IMHO - It’s also not an accurate depiction of messenger culture. It’s a distortion of it - focusing on one aspect / sub-culture. I read ‘The Immortal Class’ when it came out years ago, and have known / ridden / raced with several messengers on the mt. bike circuit back in the 90’s. My impression of all of them was that they valued their lives / well being more than the adrenaline risk taking that is depicted in this video and more and more a theme of today’s ‘Jack Ass’ crazed society.

But perhaps things have changed and I’m just an old curmudgeon.

Ride on.

Posting on a topic doesn’t imply condoning and I didn’t wrap the post in any opinion here.

For those who believe videos like this make the ‘wrong impression’ about cyclists: I’m curious if movies like Cannonball Run, Smokey & the Bandit, Blues Brothers, Fast and the Furious, etc have colored the public’s perception about driving behavior.

@Richard M. - Not apples to apples. Those are all productions done on closed sets.

Respectfully, Fritz, the movies you mentioned are works of fiction. The movie in the trailer is a documentary that shows real life events. I’ll grant you that the Cannonball Run is loosely based upon an actual car rally, and I don’t condone any unsafe or illegal actions on the part of the participants therein. I for one do not condone the glorification of Alley Cat races, certain actions of Critical Mass participants, or the self-righteous, entitled behaviors shown in the trailer for this film. Alley Cats in the middle of urban traffic are dangerous for the cyclists, pedestrians and motorists, and reinforce the stereotypes about cyclists that many of us work so hard to dispel.

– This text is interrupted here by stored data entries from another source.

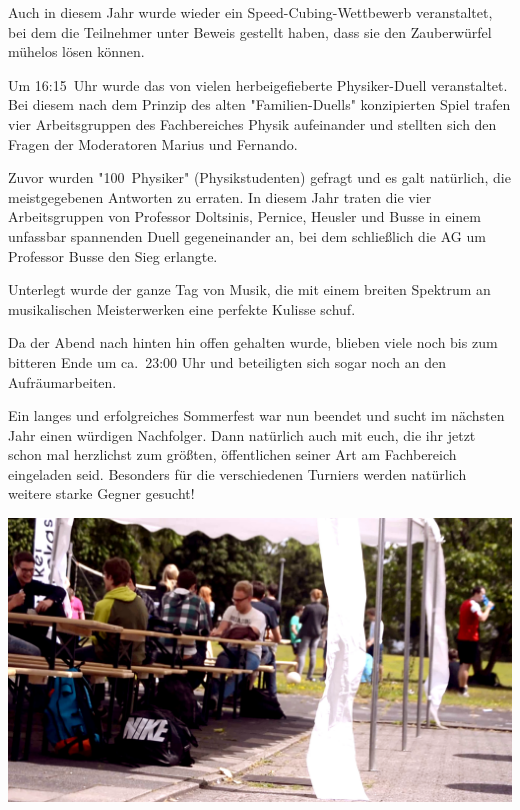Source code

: \begin{multicols*}{2}
Auch in diesem Jahr wurde wieder ein Speed-Cubing-Wettbewerb veranstaltet, bei dem die Teilnehmer unter Beweis gestellt haben, dass sie den Zauberwürfel mühelos lösen können.

Um 16:15~Uhr wurde das von vielen herbeigefieberte Physiker-Duell veranstaltet.
Bei diesem nach dem Prinzip des alten "Familien-Duells" konzipierten Spiel trafen vier Arbeitsgruppen des Fachbereiches Physik aufeinander und stellten sich den Fragen der Moderatoren Marius und Fernando.

Zuvor wurden "100~Physiker" (Physikstudenten) gefragt und es galt natürlich, die meistgegebenen Antworten zu erraten.
In diesem Jahr traten die vier Arbeitsgruppen von Professor Doltsinis, Pernice, Heusler und Busse in einem unfassbar spannenden Duell gegeneinander an, bei dem schließlich die AG um Professor Busse den Sieg erlangte.

Unterlegt wurde der ganze Tag von Musik, die mit einem breiten Spektrum an musikalischen Meisterwerken eine perfekte Kulisse schuf.

Da der Abend nach hinten hin offen gehalten wurde, blieben viele noch bis zum bitteren Ende um ca.~23:00 Uhr und beteiligten sich sogar noch an den Aufräumarbeiten.

Ein langes und erfolgreiches Sommerfest war nun beendet und sucht im nächsten Jahr einen würdigen Nachfolger.
Dann natürlich auch mit euch, die ihr jetzt schon mal herzlichst zum größten, öffentlichen seiner Art am Fachbereich eingeladen seid.
Besonders für die verschiedenen Turniers werden natürlich weitere starke Gegner gesucht!


\medskip
\includegraphics[width=\columnwidth]{res/sommerfest_zelt.png}
\end{multicols*}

I have to say that I agree with David.
I cringed the most at the bit in the trailer where a couple of riders dodged through a line of pedestrians crossing the street. It made me think of this story :
I’ll admit that I may be impressed by the reaction time that some of the riders in the trailer exhibit but it doesn’t change the fact that they are riding like jerks. I have no problem with the riders placing their own lives and well-being at risk. I have a great deal of problem with them endangering others with their behavior.